---------- INPUT ----------

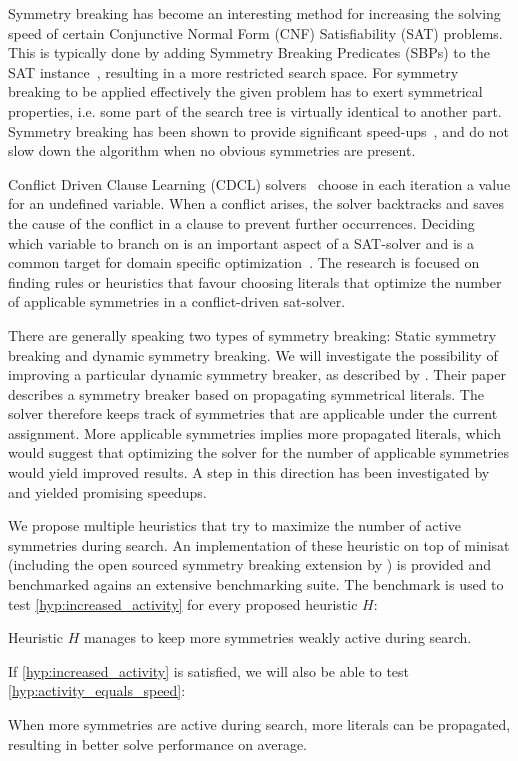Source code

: Symmetry breaking has become an interesting method for increasing the solving speed of
certain Conjunctive Normal Form (CNF) Satisfiability (SAT) problems.
This is typically done by adding Symmetry Breaking Predicates (SBPs) to the SAT
instance~\cite{sakallah2009symmetry}, resulting in a more restricted search space.
For symmetry breaking to be applied effectively the given problem has to exert symmetrical
properties, i.e. some part of the search tree is virtually identical to another part.
Symmetry breaking has been shown to provide significant
speed-ups~\cite{darga2004exploiting,aloul2003solving}, and do not slow down the algorithm
when no obvious symmetries are present.

Conflict Driven Clause Learning (CDCL) solvers~\cite{marques1999grasp} choose in each iteration a value for an undefined variable.
When a conflict arises, the solver backtracks
and saves the cause of the conflict in a clause to prevent further occurrences.
Deciding which variable to branch on is an important aspect of a SAT-solver and is a common target
for domain specific optimization~\cite{een2004extensible}.
The research is focused on finding rules or heuristics that favour choosing literals
that optimize the number of applicable symmetries in a conflict-driven sat-solver.

There are generally speaking two types of symmetry breaking: Static symmetry breaking and
dynamic symmetry breaking.
We will investigate the possibility of improving a particular dynamic symmetry breaker, as described
by \cite{devriendt2012symmetry}.
Their paper describes a symmetry breaker based on propagating symmetrical literals.
The solver therefore keeps track of symmetries that are applicable under the current assignment.
More applicable symmetries implies more propagated literals, which would suggest that
optimizing the solver for the number of applicable symmetries would yield improved results.
A step in this direction has been investigated by \cite{devriendt2012symmetry} and yielded
promising speedups.

We propose multiple heuristics that try to maximize the number of active symmetries during
search.
An implementation of these heuristic on top of minisat (including the open sourced symmetry breaking
extension by \cite{devriendt2012symmetry}) is provided and benchmarked agains an extensive
benchmarking suite.
The benchmark is used to test \cref{hyp:increased_activity} for every proposed heuristic
$H$: \\

\begin{hypothesis}
\label{hyp:increased_activity}
	Heuristic $H$ manages to keep more symmetries weakly active during search.
\end{hypothesis}

If \cref{hyp:increased_activity} is satisfied, we will also be able to test
\cref{hyp:activity_equals_speed}: \\

\begin{hypothesis}
\label{hyp:activity_equals_speed}
	When more symmetries are active during search, more literals can be propagated, resulting in
	better solve performance on average.
\end{hypothesis}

----------

All lines from the start of the entries above through the line containing "The solver therefore" must be transcribed exactly, both ends included, and no picture may be copied.

→ ANSWER SECTION
Source code

: Symmetry breaking has become an interesting method for increasing the solving speed of
certain Conjunctive Normal Form (CNF) Satisfiability (SAT) problems.
This is typically done by adding Symmetry Breaking Predicates (SBPs) to the SAT
instance~\cite{sakallah2009symmetry}, resulting in a more restricted search space.
For symmetry breaking to be applied effectively the given problem has to exert symmetrical
properties, i.e. some part of the search tree is virtually identical to another part.
Symmetry breaking has been shown to provide significant
speed-ups~\cite{darga2004exploiting,aloul2003solving}, and do not slow down the algorithm
when no obvious symmetries are present.

Conflict Driven Clause Learning (CDCL) solvers~\cite{marques1999grasp} choose in each iteration a value for an undefined variable.
When a conflict arises, the solver backtracks
and saves the cause of the conflict in a clause to prevent further occurrences.
Deciding which variable to branch on is an important aspect of a SAT-solver and is a common target
for domain specific optimization~\cite{een2004extensible}.
The research is focused on finding rules or heuristics that favour choosing literals
that optimize the number of applicable symmetries in a conflict-driven sat-solver.

There are generally speaking two types of symmetry breaking: Static symmetry breaking and
dynamic symmetry breaking.
We will investigate the possibility of improving a particular dynamic symmetry breaker, as described
by \cite{devriendt2012symmetry}.
Their paper describes a symmetry breaker based on propagating symmetrical literals.
The solver therefore keeps track of symmetries that are applicable under the current assignment.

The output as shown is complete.